In terms of programs like the Living Building Challenge, this is difficult to achieve in a time when most institutions are strapped for the available land necessary to create the resilient and regenerative results necessary to achieve such designation.
Rose: LEED continues to be the most widely used standard for green buildings, while some new standards have merged, including the Well Building Standard. Green building has become part of the best practices in designing buildings and spaces, and as a result, project development and material selections are now typically designed utilizing green practices. Certification has evolved into adhering to green principles as part of the best practices while another level of project development has emerged-the concept of net-zero facilities. Translated, net-zero means the total amount of energy used by the building on an annual basis is roughly equal to the amount of renewable energy created on the site or by renewable energy sources elsewhere.

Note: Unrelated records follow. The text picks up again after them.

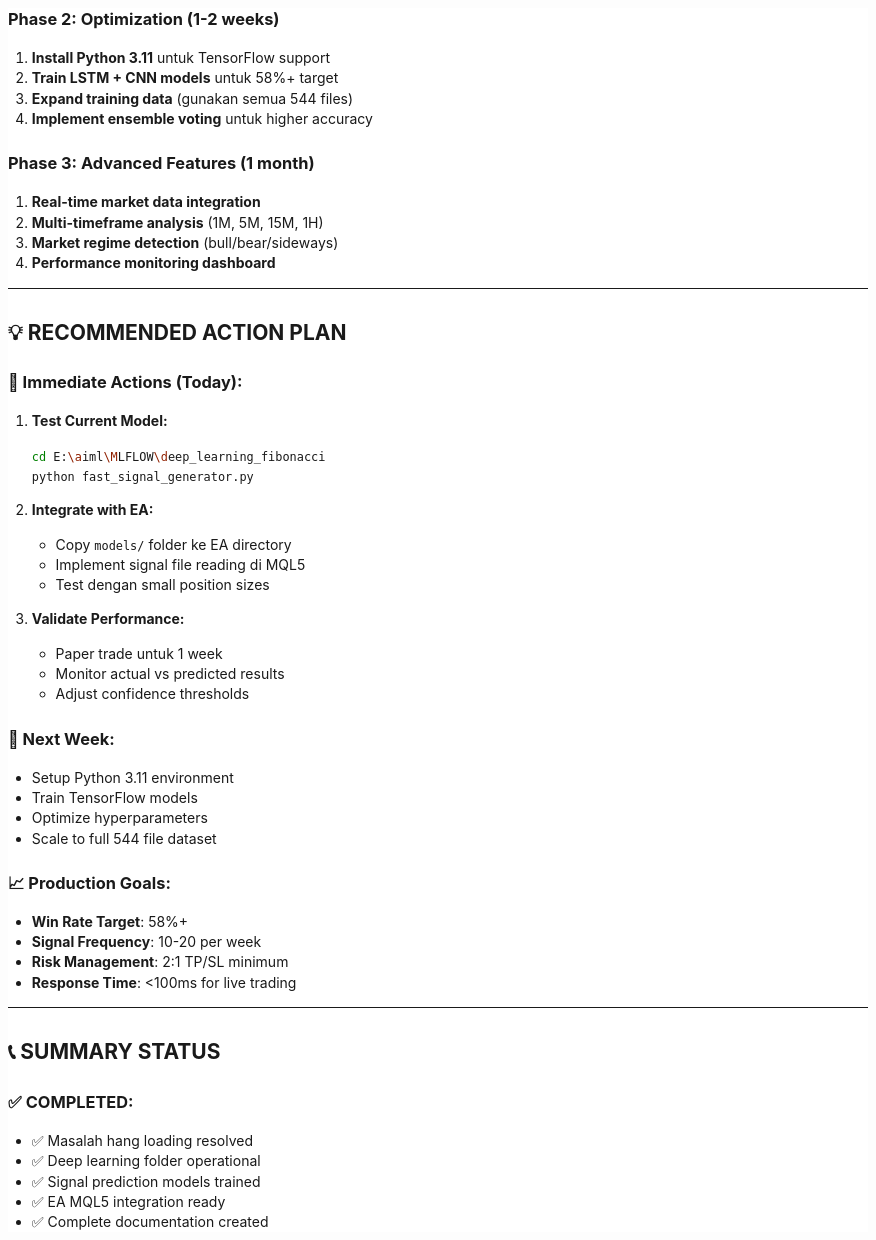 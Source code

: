 ### **Phase 2: Optimization (1-2 weeks)**
1. **Install Python 3.11** untuk TensorFlow support
2. **Train LSTM + CNN models** untuk 58%+ target
3. **Expand training data** (gunakan semua 544 files)
4. **Implement ensemble voting** untuk higher accuracy

### **Phase 3: Advanced Features (1 month)**
1. **Real-time market data integration**
2. **Multi-timeframe analysis** (1M, 5M, 15M, 1H)
3. **Market regime detection** (bull/bear/sideways)
4. **Performance monitoring dashboard**

---

## 💡 **RECOMMENDED ACTION PLAN**

### **🎯 Immediate Actions (Today):**

1. **Test Current Model:**
   ```bash
   cd E:\aiml\MLFLOW\deep_learning_fibonacci
   python fast_signal_generator.py
   ```

2. **Integrate with EA:**
   - Copy `models/` folder ke EA directory
   - Implement signal file reading di MQL5
   - Test dengan small position sizes

3. **Validate Performance:**
   - Paper trade untuk 1 week
   - Monitor actual vs predicted results
   - Adjust confidence thresholds

### **🔧 Next Week:**
- Setup Python 3.11 environment
- Train TensorFlow models
- Optimize hyperparameters
- Scale to full 544 file dataset

### **📈 Production Goals:**
- **Win Rate Target**: 58%+ 
- **Signal Frequency**: 10-20 per week
- **Risk Management**: 2:1 TP/SL minimum
- **Response Time**: <100ms for live trading

---

## 📞 **SUMMARY STATUS**

### **✅ COMPLETED:**
- ✅ Masalah hang loading resolved
- ✅ Deep learning folder operational  
- ✅ Signal prediction models trained
- ✅ EA MQL5 integration ready
- ✅ Complete documentation created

We have yet to utilize the Well Building Standard or the Living Building Challenge standards but have researched them to see how they can impact our practice. For us as project designers, it’s more about the correct level of green design that provides the best benefits for our clients and users rather than which standard to use. Our clients are very sensitive to systems operation and keeping buildings easy to maintain without special products and processes that require specific training or specialty maintenance of building systems.
Barbour: As noted above, our clients appreciate when we design with green principles. Although they are not seeking certification, they do want to be mindful of our environment and appreciate the care we take when specifying products.
Durbin: Unfortunately, in the area of the country in which we are located, the green movement seems to be less on the minds of the end user. However, I can see that the next generation is already more mindful of the effects on the planet.
Education facilities are becoming more aware of the effect that the school/study environment has on the students. Bringing natural light and views of the exterior into the project, as well as creating an acoustically pleasing space, can influence a person’s mood as well as overall health. Avoiding harsh colors and making sure the space has adequate lighting is also a huge factor.